Design and Algorithms for Modern Kidney Exchanges
Computer Science Department
Carnegie Mellon University
In kidney exchanges, patients with kidney disease can obtain compatible donors by swapping their own willing but incompatible donors. The clearing problem involves finding a social welfare maximizing set of non-overlapping short cycles. We proved this NP-hard. It was one of the main obstacles to a national kidney exchange. We developed the
first algorithm capable of clearing these exchanges optimally on a nationwide scale. The key was incremental problem formulation because the formulation that gives tight LP bounds is too large to even store.
On top of the branch-and-price paradigm we developed techniques that dramatically improve runtime and memory usage. Furthermore, clearing is actually an online problem where patient-donor pairs and altruistic donors appear and expire over time. We developed trajectory-based online stochastic optimization algorithms (that use our optimal offline solver as a subroutine) for this. I will discuss design parameters and tradeoffs. Our best online algorithms outperform the current practice of solving each batch separately. I will share experiences from using our algorithms as the clearing engine of two large regional kidney exchanges, and since October 2010, the UNOS nationwide kidney exchange. We also introduced several design enhancements to the exchanges. For one, we used our algorithms to launch the first never-ending altruistic donor chains.
The talk covers material from the following papers:
- Online Stochastic Optimization in the Large: Application to Kidney Exchange.

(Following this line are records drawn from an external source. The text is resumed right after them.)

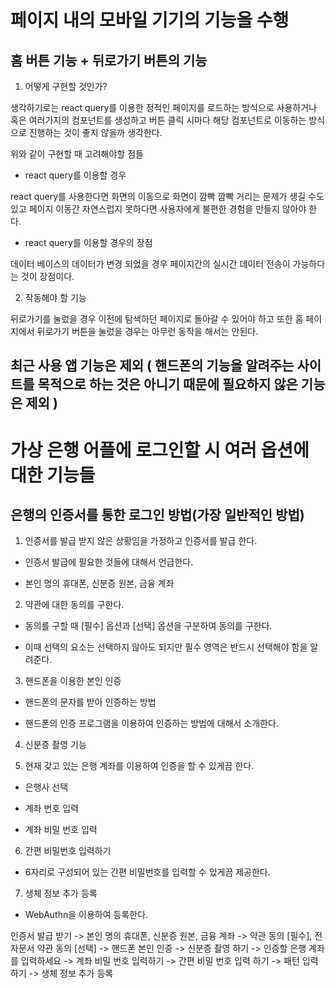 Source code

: # 페이지 내의 모바일 기기의 기능을 수행

## 홈 버튼 기능 + 뒤로가기 버튼의 기능

1. 어떻게 구현할 것인가?

생각하기로는 react query를 이용한 정적인 페이지를 로드하는 방식으로 사용하거나 혹은 여러가지의 컴포넌트를 생성하고 버튼 클릭 시마다 해당 컴포넌트로 이동하는 방식으로 진행하는 것이 좋지 않을까 생각한다.

위와 같이 구현할 때 고려해야할 점들

- react query를 이용할 경우

react query를 사용한다면 화면의 이동으로 화면이 깜빡 깜빡 거리는 문제가 생길 수도 있고 페이지 이동간 자연스럽지 못하다면 사용자에게 불편한 경험을 만들지 않아야 한다.

- react query를 이용할 경우의 장점

데이터 베이스의 데이터가 변경 되었을 경우 페이지간의 실시간 데이터 전송이 가능하다는 것이 장점이다.

2. 작동해야 할 기능

뒤로가기를 눌렀을 경우 이전에 탐색하던 페이지로 돌아갈 수 있어야 하고 또한 홈 페이지에서 뒤로가기 버튼을 눌렀을 경우는 아무런 동작을 해서는 안된다.

## 최근 사용 앱 기능은 제외 ( 핸드폰의 기능을 알려주는 사이트를 목적으로 하는 것은 아니기 때문에 필요하지 않은 기능은 제외 )

# 가상 은행 어플에 로그인할 시 여러 옵션에 대한 기능들

## 은행의 인증서를 통한 로그인 방법(가장 일반적인 방법)

1. 인증서를 발급 받지 않은 상황임을 가정하고 인증서를 발급 한다.

- 인증서 발급에 필요한 것들에 대해서 언급한다.

- 본인 명의 휴대폰, 신분증 원본, 금융 계좌

2. 약관에 대한 동의를 구한다.

- 동의를 구할 때 [필수] 옵션과 [선택] 옵션을 구분하여 동의를 구한다.

- 이때 선택의 요소는 선택하지 않아도 되지만 필수 영역은 반드시 선택해야 함을 알려준다.

3. 핸드폰을 이용한 본인 인증

- 핸드폰의 문자를 받아 인증하는 방법

- 핸드폰의 인증 프로그램을 이용하여 인증하는 방법에 대해서 소개한다.

4. 신분증 촬영 기능

5. 현재 갖고 있는 은행 계좌를 이용하여 인증을 할 수 있게끔 한다.

- 은행사 선택

- 계좌 번호 입력

- 계좌 비밀 번호 입력

6. 간편 비밀번호 입력하기

- 6자리로 구성되어 있는 간편 비밀번호를 입력할 수 있게끔 제공한다.

7. 생체 정보 추가 등록

- WebAuthn을 이용하여 등록한다.

인증서 발급 받기 -> 본인 명의 휴대폰, 신분증 원본, 금융 계좌 -> 약관 동의 [필수], 전자문서 약관 동의 [선택] -> 핸드폰 본인 인증 -> 신분증 촬영 하기 -> 인증할 은행 계좌를 입력하세요 -> 계좌 비밀 번호 입력하기 -> 간편 비밀 번호 입력 하기 -> 패턴 입력 하기 -> 생체 정보 추가 등록
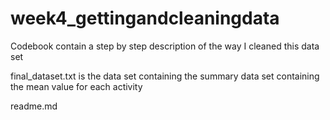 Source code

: # week4_gettingandcleaningdata

Codebook contain a step by step description of the way I cleaned this data set

final_dataset.txt is the data set containing the summary data set containing the mean value for each activity

readme.md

IJCAI-09. (With Awasthi, P.)
- A Nonsimultaneous, Extended, Altruistic-Donor Chain. New England Journal of Medicine 360(11), March 2009. (With Rees, M., Kopke, J., Pelletier, R., Segev, D., Rutter, M., Fabrega, A., Rogers, J., Pankewycz, O., Hiller, J., Roth, A., Ünver, U., and Montgomery, R.)
- Clearing Algorithms for Barter Exchange Markets: Enabling Nationwide Kidney Exchanges. EC-07. (With Abraham, D. and Blum, A.)
Tuomas Sandholm is Professor in the Computer Science Department at Carnegie Mellon University. He has published over 400 papers on AI; game theory; electronic commerce; multiagent systems; auctions and exchanges; automated negotiation and contracting; coalition formation;voting; search and integer programming; safe exchange; normative models of bounded rationality; resource-bounded reasoning; machine learning;and networks. He has over 20 years of experience building optimization-based electronic marketplaces, and has fielded several of his systems. He was Founder, Chairman, and CTO/Chief Scientist of CombineNet, Inc. from 1997 until its acquisition in 2010. During this period the company commercialized over 800 large-scale generalized combinatorial auctions, with over $50 billion in total spend and over $6 billion in generated savings. Dr. Sandholm's algorithms also run the
US-wide kidney exchange. Since early 2009, he has been the design consultant of Baidu's sponsored search auctions; Baidu's market cap increased 4x to $38 billion during this period due to better monetization. He has also consulted for Yahoo!, Netcycler, Google, and others. He received the Ph.D. and M.S. degrees in computer science from the University of Massachusetts at Amherst in 1996 and 1994. He earned an M.S. (B.S. included) with distinction in Industrial Engineering and Management Science from the Helsinki University of Technology, Finland,
in 1991. He is recipient of the NSF Career Award, the inaugural ACM Autonomous Agents Research Award, the Alfred P. Sloan Foundation Fellowship, the Carnegie Science Center Award for Excellence, and the Computers and Thought Award. He is Fellow of the ACM and AAAI.